## Task statement
Wherever a line below holds the word "compilation", copy that line.
━━━━━━━━━━━━━━━━━━━━━━━━━━━━━━
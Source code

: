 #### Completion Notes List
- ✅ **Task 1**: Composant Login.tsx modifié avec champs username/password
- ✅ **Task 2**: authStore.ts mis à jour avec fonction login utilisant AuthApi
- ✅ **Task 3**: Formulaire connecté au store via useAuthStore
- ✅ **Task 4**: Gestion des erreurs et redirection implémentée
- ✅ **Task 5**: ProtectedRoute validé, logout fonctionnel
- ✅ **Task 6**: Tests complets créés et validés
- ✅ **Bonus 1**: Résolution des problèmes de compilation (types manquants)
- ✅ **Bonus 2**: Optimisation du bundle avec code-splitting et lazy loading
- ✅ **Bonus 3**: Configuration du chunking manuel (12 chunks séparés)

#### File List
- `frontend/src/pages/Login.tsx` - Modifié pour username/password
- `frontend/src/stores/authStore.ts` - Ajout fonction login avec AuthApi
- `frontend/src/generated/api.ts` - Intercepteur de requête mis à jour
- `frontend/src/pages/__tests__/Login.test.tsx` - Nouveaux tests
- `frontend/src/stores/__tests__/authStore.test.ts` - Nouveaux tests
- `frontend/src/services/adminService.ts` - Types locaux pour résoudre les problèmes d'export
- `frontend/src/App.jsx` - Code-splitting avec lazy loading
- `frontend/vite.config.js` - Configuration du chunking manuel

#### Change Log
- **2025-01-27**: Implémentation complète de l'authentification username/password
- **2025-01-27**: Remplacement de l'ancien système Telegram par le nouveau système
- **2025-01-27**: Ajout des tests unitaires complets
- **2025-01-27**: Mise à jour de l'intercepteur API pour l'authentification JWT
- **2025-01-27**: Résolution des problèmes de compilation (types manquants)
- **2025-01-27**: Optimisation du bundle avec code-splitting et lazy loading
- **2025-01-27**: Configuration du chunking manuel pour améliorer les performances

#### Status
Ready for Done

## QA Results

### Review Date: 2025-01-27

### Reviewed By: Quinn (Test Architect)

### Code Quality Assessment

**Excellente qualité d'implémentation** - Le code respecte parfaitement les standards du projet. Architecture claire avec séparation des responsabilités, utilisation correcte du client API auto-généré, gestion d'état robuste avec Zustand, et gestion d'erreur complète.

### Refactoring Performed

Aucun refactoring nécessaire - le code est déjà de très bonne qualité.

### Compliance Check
━━━━━━━━━━━━━━━━━━━━━━━━━━━━━━
## Result below
- ✅ **Bonus 1**: Résolution des problèmes de compilation (types manquants)
- **2025-01-27**: Résolution des problèmes de compilation (types manquants)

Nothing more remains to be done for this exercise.